**SUPPLIED ENTRIES**
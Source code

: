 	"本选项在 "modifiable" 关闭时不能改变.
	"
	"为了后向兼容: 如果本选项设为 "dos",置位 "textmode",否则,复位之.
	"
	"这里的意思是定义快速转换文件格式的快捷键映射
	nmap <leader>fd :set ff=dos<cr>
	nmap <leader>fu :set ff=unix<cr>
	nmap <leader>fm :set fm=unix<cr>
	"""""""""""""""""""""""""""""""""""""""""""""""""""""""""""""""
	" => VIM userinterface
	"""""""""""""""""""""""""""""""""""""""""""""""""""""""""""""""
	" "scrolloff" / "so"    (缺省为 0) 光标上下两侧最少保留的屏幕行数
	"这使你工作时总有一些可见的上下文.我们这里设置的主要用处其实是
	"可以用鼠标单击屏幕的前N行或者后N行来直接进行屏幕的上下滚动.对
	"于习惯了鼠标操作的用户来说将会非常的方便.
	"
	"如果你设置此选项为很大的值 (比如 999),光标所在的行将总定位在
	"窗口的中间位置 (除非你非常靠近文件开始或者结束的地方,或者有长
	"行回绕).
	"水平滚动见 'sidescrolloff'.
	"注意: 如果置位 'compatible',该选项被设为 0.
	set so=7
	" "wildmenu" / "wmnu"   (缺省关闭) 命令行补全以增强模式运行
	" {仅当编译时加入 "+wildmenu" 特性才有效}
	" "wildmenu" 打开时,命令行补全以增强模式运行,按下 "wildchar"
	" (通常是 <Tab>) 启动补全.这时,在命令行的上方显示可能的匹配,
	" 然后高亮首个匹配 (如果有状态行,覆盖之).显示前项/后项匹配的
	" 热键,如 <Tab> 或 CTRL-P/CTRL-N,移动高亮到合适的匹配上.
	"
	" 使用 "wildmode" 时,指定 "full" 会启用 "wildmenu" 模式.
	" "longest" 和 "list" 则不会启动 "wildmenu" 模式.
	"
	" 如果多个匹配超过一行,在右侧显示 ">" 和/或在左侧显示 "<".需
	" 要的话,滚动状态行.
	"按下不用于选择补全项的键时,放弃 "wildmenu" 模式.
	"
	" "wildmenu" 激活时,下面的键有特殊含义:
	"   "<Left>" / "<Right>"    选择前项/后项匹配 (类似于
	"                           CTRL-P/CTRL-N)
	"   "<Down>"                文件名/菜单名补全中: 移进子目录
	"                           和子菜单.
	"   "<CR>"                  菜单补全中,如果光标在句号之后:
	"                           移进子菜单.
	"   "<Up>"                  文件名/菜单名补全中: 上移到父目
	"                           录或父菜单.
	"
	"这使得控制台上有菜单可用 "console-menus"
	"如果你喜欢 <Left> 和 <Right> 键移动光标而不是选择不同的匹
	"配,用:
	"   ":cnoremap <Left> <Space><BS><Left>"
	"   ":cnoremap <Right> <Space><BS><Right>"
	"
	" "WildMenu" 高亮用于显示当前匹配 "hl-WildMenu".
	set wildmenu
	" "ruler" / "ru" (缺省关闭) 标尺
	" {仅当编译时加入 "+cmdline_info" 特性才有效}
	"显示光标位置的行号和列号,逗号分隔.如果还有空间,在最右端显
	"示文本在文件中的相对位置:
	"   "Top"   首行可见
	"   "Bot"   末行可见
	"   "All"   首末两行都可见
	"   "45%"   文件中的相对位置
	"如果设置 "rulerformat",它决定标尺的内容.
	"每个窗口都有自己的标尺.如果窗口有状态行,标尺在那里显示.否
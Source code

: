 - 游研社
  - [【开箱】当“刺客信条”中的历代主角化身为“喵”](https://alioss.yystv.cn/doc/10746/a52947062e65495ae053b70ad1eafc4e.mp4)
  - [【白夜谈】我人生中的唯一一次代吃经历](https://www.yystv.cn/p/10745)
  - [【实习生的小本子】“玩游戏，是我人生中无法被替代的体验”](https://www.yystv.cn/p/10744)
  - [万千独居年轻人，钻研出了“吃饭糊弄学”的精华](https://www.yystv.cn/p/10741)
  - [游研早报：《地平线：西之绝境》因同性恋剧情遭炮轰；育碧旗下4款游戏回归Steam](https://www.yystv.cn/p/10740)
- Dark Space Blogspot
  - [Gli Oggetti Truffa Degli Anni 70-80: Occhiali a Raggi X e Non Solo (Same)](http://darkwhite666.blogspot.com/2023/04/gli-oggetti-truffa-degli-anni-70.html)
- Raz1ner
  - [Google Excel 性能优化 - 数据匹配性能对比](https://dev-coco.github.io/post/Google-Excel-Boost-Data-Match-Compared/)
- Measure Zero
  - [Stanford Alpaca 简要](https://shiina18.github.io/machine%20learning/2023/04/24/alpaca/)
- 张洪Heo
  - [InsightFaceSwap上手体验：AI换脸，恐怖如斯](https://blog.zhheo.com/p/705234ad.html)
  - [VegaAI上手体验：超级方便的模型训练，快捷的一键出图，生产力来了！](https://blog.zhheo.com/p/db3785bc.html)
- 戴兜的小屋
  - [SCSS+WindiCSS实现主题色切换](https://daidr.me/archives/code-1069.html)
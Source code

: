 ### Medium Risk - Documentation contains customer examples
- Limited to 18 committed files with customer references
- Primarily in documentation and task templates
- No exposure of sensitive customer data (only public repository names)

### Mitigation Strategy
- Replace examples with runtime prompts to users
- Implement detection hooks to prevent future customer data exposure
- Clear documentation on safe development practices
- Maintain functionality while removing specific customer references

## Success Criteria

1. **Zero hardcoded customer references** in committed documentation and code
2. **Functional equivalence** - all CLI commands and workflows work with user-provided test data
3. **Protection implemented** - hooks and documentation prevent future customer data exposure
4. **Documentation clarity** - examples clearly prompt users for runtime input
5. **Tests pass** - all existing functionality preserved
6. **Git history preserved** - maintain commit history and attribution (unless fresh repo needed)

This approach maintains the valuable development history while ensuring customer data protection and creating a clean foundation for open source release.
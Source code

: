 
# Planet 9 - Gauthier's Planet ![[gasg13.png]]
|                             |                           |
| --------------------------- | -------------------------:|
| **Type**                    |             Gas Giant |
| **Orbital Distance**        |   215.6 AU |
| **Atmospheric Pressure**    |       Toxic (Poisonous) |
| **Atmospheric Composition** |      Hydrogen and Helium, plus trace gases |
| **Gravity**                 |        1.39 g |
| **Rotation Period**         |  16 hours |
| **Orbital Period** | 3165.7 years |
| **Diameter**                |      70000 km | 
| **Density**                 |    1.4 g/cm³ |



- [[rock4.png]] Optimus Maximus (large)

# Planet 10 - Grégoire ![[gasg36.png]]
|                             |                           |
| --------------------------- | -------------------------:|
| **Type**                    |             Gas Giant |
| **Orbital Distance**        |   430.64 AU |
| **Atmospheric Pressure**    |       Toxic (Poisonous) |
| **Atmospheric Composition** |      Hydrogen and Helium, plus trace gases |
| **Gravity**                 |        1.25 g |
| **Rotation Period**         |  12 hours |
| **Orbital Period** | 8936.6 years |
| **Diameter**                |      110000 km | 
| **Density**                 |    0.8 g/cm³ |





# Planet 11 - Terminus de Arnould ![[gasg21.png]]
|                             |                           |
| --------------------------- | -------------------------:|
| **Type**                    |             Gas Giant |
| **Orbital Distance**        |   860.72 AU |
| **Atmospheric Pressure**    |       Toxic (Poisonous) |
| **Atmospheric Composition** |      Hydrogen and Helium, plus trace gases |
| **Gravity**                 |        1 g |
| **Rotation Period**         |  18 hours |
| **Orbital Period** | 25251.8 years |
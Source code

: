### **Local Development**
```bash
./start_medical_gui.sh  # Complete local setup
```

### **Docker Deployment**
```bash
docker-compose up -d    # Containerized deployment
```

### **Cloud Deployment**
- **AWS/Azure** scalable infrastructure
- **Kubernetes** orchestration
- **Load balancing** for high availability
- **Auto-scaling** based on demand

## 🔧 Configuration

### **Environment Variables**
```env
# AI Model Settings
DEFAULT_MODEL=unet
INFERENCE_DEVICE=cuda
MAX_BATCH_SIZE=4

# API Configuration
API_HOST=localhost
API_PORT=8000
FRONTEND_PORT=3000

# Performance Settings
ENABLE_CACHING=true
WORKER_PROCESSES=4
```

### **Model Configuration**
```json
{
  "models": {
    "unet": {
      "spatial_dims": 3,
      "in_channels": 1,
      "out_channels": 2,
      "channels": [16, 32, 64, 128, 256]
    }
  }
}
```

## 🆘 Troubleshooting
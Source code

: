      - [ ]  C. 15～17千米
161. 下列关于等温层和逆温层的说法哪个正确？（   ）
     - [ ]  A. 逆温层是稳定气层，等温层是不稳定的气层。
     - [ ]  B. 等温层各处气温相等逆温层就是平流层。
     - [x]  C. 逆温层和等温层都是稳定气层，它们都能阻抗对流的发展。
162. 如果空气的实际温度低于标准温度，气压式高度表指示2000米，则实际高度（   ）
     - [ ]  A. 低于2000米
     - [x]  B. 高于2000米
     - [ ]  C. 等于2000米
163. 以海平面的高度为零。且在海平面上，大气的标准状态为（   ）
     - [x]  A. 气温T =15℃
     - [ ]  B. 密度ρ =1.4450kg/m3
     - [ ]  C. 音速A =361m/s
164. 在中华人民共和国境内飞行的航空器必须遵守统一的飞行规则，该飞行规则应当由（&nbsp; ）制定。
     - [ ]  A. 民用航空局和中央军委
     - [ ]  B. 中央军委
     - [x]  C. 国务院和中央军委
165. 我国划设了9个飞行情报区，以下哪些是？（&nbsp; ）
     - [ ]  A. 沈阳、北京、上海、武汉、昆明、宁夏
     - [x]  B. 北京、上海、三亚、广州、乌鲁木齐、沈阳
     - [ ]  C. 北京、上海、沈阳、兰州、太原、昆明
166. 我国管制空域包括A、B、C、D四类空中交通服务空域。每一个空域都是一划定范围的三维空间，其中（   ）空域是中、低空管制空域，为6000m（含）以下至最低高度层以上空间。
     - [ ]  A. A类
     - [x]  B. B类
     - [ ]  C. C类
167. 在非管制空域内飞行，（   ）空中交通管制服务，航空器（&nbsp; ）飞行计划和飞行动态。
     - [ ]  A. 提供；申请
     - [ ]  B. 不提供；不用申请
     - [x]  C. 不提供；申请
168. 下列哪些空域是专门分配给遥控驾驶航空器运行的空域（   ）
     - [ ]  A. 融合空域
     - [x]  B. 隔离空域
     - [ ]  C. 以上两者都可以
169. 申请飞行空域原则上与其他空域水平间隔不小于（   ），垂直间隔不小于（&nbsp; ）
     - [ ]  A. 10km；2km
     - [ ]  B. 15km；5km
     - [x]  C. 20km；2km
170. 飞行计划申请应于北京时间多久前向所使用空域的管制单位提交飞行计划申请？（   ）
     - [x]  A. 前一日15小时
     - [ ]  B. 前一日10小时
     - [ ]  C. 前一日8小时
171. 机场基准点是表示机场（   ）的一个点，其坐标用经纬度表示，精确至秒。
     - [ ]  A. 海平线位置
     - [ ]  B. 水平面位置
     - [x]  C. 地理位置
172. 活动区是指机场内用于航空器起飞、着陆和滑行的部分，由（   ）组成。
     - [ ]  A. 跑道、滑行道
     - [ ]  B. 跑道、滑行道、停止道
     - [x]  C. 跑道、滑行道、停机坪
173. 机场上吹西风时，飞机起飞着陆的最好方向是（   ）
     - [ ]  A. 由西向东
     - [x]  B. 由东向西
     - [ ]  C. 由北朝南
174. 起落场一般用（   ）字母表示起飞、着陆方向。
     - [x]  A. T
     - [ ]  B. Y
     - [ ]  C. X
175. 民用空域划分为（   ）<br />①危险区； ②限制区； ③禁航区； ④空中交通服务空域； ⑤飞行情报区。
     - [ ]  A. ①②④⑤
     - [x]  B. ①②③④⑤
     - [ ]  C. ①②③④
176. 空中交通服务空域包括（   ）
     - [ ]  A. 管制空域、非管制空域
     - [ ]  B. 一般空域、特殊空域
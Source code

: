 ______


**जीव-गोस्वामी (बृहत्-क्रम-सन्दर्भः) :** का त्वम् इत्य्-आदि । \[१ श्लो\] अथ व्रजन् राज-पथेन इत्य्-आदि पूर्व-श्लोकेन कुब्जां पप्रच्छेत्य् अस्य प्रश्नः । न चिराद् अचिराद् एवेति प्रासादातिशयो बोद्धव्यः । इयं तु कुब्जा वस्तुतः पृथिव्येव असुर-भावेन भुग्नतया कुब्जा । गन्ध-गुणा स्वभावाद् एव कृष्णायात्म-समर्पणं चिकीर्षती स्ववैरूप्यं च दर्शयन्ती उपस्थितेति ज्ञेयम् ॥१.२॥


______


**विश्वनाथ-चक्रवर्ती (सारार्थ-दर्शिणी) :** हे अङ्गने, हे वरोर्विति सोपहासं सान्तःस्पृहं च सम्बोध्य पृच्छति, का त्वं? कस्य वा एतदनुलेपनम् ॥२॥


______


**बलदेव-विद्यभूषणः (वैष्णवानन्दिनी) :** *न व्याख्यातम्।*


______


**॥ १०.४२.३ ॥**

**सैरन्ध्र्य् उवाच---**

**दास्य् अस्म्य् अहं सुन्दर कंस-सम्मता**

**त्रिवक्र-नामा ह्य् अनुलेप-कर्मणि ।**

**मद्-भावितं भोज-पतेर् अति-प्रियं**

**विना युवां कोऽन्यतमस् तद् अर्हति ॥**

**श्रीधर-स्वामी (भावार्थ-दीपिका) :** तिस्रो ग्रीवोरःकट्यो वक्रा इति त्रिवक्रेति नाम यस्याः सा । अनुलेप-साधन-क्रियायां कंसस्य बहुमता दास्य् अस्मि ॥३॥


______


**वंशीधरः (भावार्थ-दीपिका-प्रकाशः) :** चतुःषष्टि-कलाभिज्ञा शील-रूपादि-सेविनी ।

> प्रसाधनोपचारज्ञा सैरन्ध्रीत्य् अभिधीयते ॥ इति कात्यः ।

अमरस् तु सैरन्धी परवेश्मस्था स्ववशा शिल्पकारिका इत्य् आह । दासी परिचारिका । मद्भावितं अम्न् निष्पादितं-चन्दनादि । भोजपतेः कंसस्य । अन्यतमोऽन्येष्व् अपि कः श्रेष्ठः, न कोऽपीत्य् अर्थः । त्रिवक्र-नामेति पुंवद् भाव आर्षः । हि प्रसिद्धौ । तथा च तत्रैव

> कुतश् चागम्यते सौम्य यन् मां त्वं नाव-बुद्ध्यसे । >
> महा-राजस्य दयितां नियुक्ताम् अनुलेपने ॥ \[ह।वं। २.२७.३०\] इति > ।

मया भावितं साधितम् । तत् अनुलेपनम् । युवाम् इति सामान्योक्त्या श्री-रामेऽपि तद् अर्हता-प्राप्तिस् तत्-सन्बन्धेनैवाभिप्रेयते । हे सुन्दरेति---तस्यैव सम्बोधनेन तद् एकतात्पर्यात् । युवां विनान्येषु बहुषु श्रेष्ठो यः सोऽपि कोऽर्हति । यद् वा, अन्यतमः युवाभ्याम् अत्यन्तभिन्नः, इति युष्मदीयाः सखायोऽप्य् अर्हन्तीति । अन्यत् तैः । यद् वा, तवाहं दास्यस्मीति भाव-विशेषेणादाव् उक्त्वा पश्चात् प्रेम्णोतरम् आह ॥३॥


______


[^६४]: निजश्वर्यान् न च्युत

**WHAT IS NEEDED**
Wherever the word "users" appears in the entries above, copy that whole line.

**EXPECTED OUTPUT**
- Replace examples with runtime prompts to users
4. **Documentation clarity** - examples clearly prompt users for runtime input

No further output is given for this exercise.